--- The Horsemen (Mahşerin Dört Atlısı) ---
Yönetmen: Jonas Akerlund
Senarist: Dave Callaham (Doom)
Oyuncular: Dennis Quaid, Ziyi Zhang, Lou Taylor Pucci, Liam James
Konu: Aidan Breslin (Dennis Quaid), eşinin ölümünden sonra oğulları Alex (Lou Taylor Pucci) ve Sean (Liam James)’dan giderek uzaklaşmış, katı bir polis dedektifidir.

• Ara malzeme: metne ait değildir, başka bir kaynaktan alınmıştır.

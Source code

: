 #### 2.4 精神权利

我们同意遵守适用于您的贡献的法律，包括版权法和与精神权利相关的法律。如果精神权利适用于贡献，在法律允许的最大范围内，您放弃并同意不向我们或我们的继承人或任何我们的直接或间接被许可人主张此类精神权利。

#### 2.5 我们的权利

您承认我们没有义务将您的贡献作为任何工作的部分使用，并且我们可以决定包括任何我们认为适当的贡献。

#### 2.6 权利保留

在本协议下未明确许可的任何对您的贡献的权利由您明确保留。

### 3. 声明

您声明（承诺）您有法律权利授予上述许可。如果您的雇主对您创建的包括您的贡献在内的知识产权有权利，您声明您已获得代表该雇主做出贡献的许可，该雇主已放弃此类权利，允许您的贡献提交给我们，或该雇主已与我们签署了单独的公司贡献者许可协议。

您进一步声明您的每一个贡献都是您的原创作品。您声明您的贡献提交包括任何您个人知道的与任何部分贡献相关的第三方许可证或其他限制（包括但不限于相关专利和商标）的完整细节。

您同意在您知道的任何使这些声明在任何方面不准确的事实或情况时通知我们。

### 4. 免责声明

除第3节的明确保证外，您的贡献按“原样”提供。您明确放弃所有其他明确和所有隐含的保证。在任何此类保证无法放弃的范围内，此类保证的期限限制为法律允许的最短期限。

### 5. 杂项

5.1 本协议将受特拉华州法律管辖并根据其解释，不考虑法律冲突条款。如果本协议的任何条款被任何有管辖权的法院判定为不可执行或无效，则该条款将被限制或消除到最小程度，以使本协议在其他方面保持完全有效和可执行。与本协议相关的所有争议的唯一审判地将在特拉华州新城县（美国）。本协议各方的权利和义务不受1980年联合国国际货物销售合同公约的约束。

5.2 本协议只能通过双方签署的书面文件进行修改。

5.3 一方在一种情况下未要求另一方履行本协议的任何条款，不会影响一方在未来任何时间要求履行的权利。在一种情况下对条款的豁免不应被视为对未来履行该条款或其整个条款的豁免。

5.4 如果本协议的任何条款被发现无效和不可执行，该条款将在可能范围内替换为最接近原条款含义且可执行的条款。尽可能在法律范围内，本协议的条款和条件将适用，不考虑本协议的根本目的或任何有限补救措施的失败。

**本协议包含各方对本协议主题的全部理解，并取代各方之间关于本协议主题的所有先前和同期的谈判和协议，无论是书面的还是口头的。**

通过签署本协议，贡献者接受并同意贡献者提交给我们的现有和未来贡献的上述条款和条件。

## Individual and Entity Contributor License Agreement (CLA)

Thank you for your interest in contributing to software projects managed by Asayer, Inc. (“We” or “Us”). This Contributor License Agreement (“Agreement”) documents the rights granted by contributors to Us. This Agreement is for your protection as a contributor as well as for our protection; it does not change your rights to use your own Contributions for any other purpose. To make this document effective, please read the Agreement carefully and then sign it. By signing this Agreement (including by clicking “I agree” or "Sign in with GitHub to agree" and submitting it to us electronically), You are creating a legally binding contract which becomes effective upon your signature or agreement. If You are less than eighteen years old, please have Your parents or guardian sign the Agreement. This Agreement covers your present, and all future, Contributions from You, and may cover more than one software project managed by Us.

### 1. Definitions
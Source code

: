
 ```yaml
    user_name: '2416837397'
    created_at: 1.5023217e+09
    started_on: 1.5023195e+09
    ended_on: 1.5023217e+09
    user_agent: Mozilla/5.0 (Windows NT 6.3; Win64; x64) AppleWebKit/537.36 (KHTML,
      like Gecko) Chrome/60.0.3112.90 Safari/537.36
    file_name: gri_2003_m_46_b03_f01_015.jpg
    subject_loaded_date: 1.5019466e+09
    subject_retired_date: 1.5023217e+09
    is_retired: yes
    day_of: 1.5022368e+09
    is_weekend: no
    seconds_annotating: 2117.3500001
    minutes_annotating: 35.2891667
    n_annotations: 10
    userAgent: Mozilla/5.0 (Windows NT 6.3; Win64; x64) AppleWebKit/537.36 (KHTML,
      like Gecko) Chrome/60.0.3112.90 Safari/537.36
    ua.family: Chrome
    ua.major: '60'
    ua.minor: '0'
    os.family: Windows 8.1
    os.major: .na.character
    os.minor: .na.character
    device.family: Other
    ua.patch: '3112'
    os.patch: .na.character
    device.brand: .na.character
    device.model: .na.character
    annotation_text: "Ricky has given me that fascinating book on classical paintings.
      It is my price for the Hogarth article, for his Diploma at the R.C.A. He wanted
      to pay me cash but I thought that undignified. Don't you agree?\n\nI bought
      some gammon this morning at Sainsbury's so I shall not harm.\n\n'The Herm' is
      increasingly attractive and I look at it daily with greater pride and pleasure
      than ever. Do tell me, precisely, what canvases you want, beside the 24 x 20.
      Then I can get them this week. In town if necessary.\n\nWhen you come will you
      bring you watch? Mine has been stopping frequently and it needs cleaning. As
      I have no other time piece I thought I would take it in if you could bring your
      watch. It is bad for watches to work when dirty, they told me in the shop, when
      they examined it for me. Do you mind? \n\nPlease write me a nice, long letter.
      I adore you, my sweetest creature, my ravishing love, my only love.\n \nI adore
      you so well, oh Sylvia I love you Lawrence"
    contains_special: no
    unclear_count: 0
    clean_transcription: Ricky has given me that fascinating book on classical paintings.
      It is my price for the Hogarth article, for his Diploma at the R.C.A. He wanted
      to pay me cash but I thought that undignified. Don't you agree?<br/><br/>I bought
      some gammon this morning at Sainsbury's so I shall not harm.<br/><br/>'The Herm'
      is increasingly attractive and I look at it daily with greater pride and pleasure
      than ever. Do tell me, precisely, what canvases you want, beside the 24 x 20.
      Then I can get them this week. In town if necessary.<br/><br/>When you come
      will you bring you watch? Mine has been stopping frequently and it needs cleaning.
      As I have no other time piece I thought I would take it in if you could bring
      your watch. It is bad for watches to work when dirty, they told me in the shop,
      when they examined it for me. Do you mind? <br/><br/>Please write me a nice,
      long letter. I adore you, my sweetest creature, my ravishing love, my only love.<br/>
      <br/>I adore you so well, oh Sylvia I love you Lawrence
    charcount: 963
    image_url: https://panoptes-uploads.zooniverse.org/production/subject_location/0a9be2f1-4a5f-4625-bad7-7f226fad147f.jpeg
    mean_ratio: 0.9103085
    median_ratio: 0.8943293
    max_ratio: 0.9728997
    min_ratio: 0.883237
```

Kendisini İncil’de geçen Mahşerin Dört Atlısı’nı temel alan sapık seri cinayetleri araştırırken bulur: Aldatma ustası ve fethetmek için her şeyi yapmaya hazır, beklenmedik bir lider olan Beyaz Atlı; masumiyeti alev alev bir öfkeyi gizleyen, insanları birbirine düşürme amacına sahip keskin zekâlı bir savaşçı olan Kızıl Atlı; dengesiz ama daima bir adım ileride, insanları yönlendiren ve karanlık bir tiran olan Kara Atlı ve ölümü bir cerrah titizliğiyle yaymaya kararlı, karşı konulmaz güce sahip Solgun Atlı.

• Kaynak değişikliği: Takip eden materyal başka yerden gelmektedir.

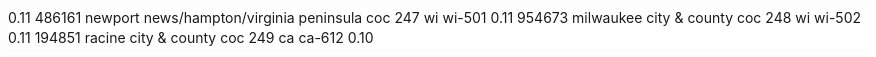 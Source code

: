 </td>
<td style="text-align:right;">
0.11
</td>
<td style="text-align:right;">
486161
</td>
<td style="text-align:left;">
newport news/hampton/virginia peninsula coc
</td>
<td style="text-align:right;">
247
</td>
</tr>
<tr>
<td style="text-align:left;">
wi
</td>
<td style="text-align:left;">
wi-501
</td>
<td style="text-align:right;">
0.11
</td>
<td style="text-align:right;">
954673
</td>
<td style="text-align:left;">
milwaukee city & county coc
</td>
<td style="text-align:right;">
248
</td>
</tr>
<tr>
<td style="text-align:left;">
wi
</td>
<td style="text-align:left;">
wi-502
</td>
<td style="text-align:right;">
0.11
</td>
<td style="text-align:right;">
194851
</td>
<td style="text-align:left;">
racine city & county coc
</td>
<td style="text-align:right;">
249
</td>
</tr>
<tr>
<td style="text-align:left;">
ca
</td>
<td style="text-align:left;">
ca-612
</td>
<td style="text-align:right;">
0.10
</td> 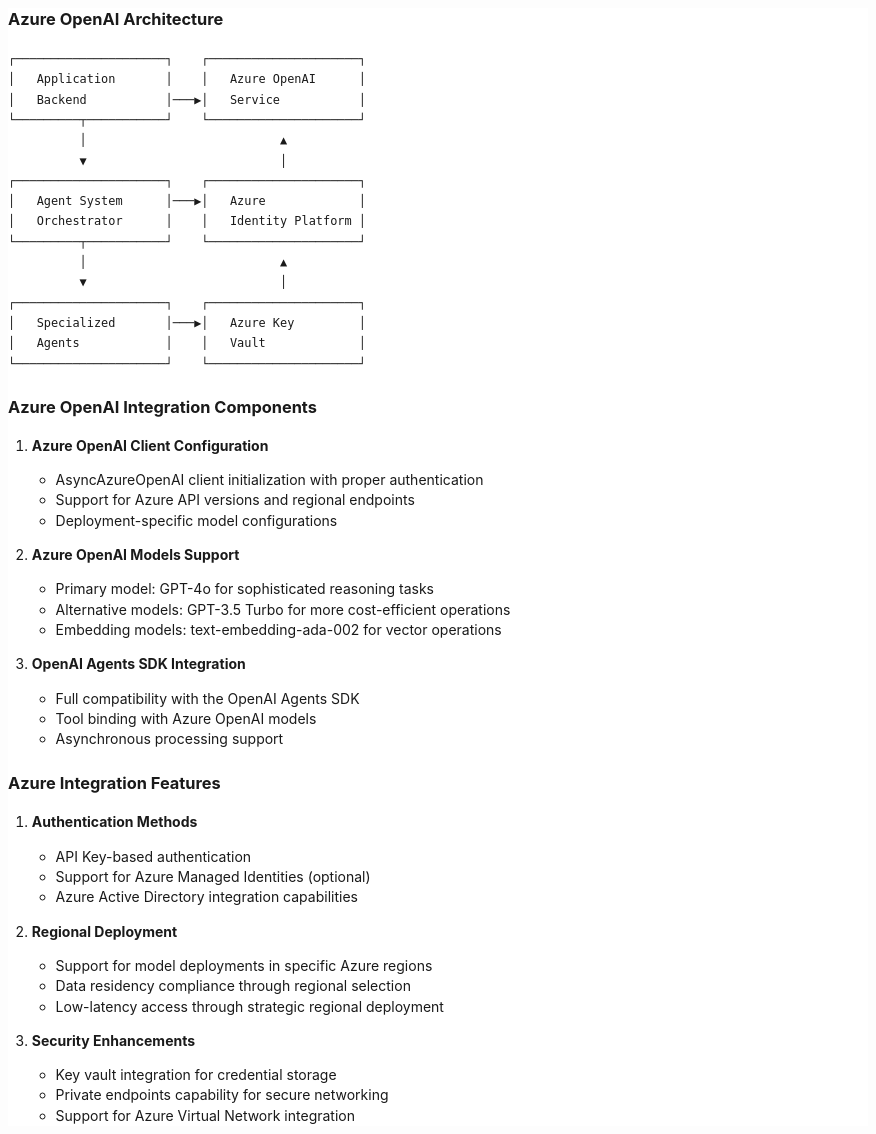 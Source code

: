 ### Azure OpenAI Architecture

```
┌─────────────────────┐    ┌─────────────────────┐
│   Application       │    │   Azure OpenAI      │
│   Backend           │───▶│   Service           │
└─────────┬───────────┘    └─────────────────────┘
          │                           ▲
          ▼                           │
┌─────────────────────┐    ┌─────────────────────┐
│   Agent System      │───▶│   Azure             │
│   Orchestrator      │    │   Identity Platform │
└─────────┬───────────┘    └─────────────────────┘
          │                           ▲
          ▼                           │
┌─────────────────────┐    ┌─────────────────────┐
│   Specialized       │───▶│   Azure Key         │
│   Agents            │    │   Vault             │
└─────────────────────┘    └─────────────────────┘
```

### Azure OpenAI Integration Components

1. **Azure OpenAI Client Configuration**
   - AsyncAzureOpenAI client initialization with proper authentication
   - Support for Azure API versions and regional endpoints
   - Deployment-specific model configurations

2. **Azure OpenAI Models Support**
   - Primary model: GPT-4o for sophisticated reasoning tasks
   - Alternative models: GPT-3.5 Turbo for more cost-efficient operations
   - Embedding models: text-embedding-ada-002 for vector operations

3. **OpenAI Agents SDK Integration**
   - Full compatibility with the OpenAI Agents SDK
   - Tool binding with Azure OpenAI models
   - Asynchronous processing support

### Azure Integration Features

1. **Authentication Methods**
   - API Key-based authentication
   - Support for Azure Managed Identities (optional)
   - Azure Active Directory integration capabilities

2. **Regional Deployment**
   - Support for model deployments in specific Azure regions
   - Data residency compliance through regional selection
   - Low-latency access through strategic regional deployment

3. **Security Enhancements**
   - Key vault integration for credential storage
   - Private endpoints capability for secure networking
   - Support for Azure Virtual Network integration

Breslin davada açığa çıkan her yeni bilgiyle boğuşurken, yavaş yavaş kendisi ve dört şüpheli arasındaki sarsıcı bağlantıyı keşfeder.
Sonuç: Konuyu okuyunca da anlaşıldığı gibi seri cinayetlerin kutsal metinlere bağlı simgelendiği bir şüphe filmiyle karşı karşıyayız. Din temelli öğelerin tüm insanlığa korku ve gerilim yaydığı hepimizce aşikâr. Bunun temel nedeni genellikle bizim toplumumuzda insanların kültürel olarak bir dine kulaktan duyma bilgilerle bağlı olmalarıdır. Bu film bize uzak bir kutsal metinden alıyor olsa da hikâyesini Türk toplumu din öğeli filmlere ilgi duymuş ve bazı zamanlar bu ilgilerini sapıklık haline getirip paranoyalaşmışdır.

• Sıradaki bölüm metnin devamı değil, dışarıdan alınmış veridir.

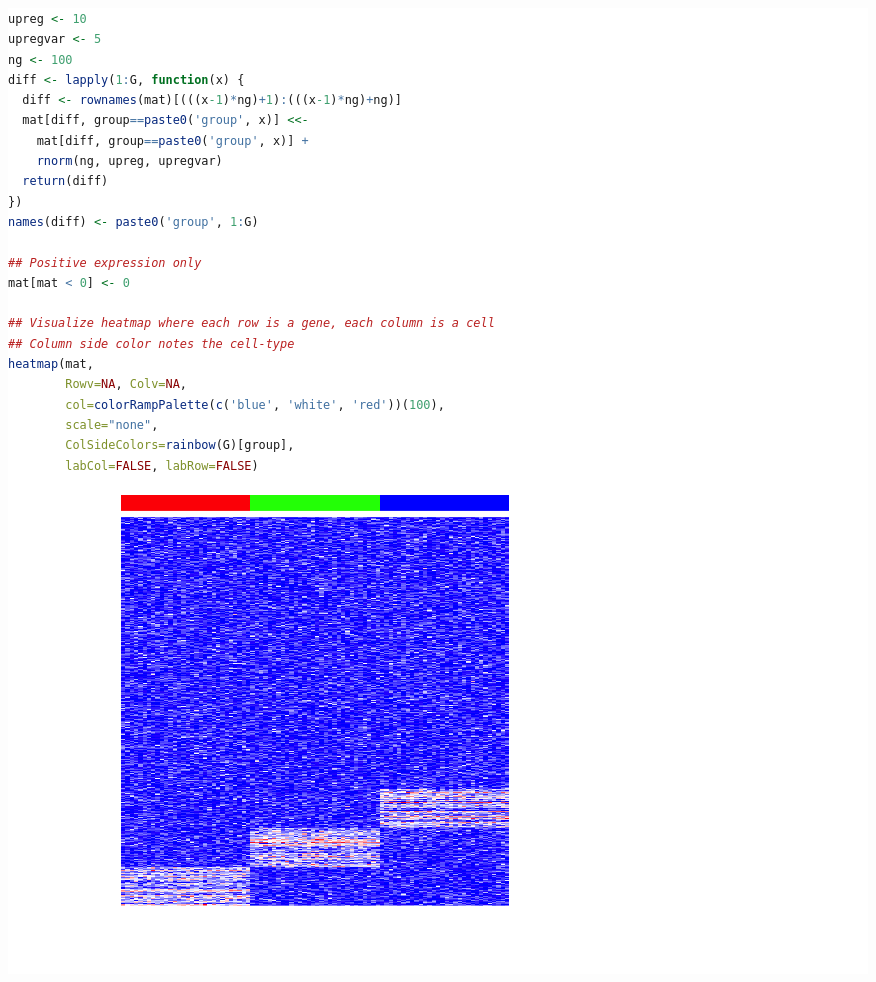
 ``` r
upreg <- 10
upregvar <- 5
ng <- 100
diff <- lapply(1:G, function(x) {
  diff <- rownames(mat)[(((x-1)*ng)+1):(((x-1)*ng)+ng)]
  mat[diff, group==paste0('group', x)] <<- 
    mat[diff, group==paste0('group', x)] + 
    rnorm(ng, upreg, upregvar)
  return(diff)
})
names(diff) <- paste0('group', 1:G)

## Positive expression only
mat[mat < 0] <- 0

## Visualize heatmap where each row is a gene, each column is a cell
## Column side color notes the cell-type
heatmap(mat, 
        Rowv=NA, Colv=NA, 
        col=colorRampPalette(c('blue', 'white', 'red'))(100), 
        scale="none", 
        ColSideColors=rainbow(G)[group], 
        labCol=FALSE, labRow=FALSE)
```

![](/assets/blog/deeplearning-1-1.png)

Seven filmi Hollywood’da gün yüzüne çıktığından beri seri cinayetli filmlerinin izlenebilirliği ve beğenilirliği hep bu filmin gölgesinde kalmaya başladı. Bizim memleketimizde bir cinayetten fazlası işlenemeden en yakın akrabasına kaçan katillerin çok çabuk yakalanıyor olmasıyla bağdaşabilen seri katillik sıfatının olmamasına rağmen Seven filmi bizim içinde oyunculuk, konunun yeniliği ve etkileyici sonuyla iyi bir film olmayı hak etmişti. Sonrası ise malum: Kültürümüz bu tür filmlere alışmıştı…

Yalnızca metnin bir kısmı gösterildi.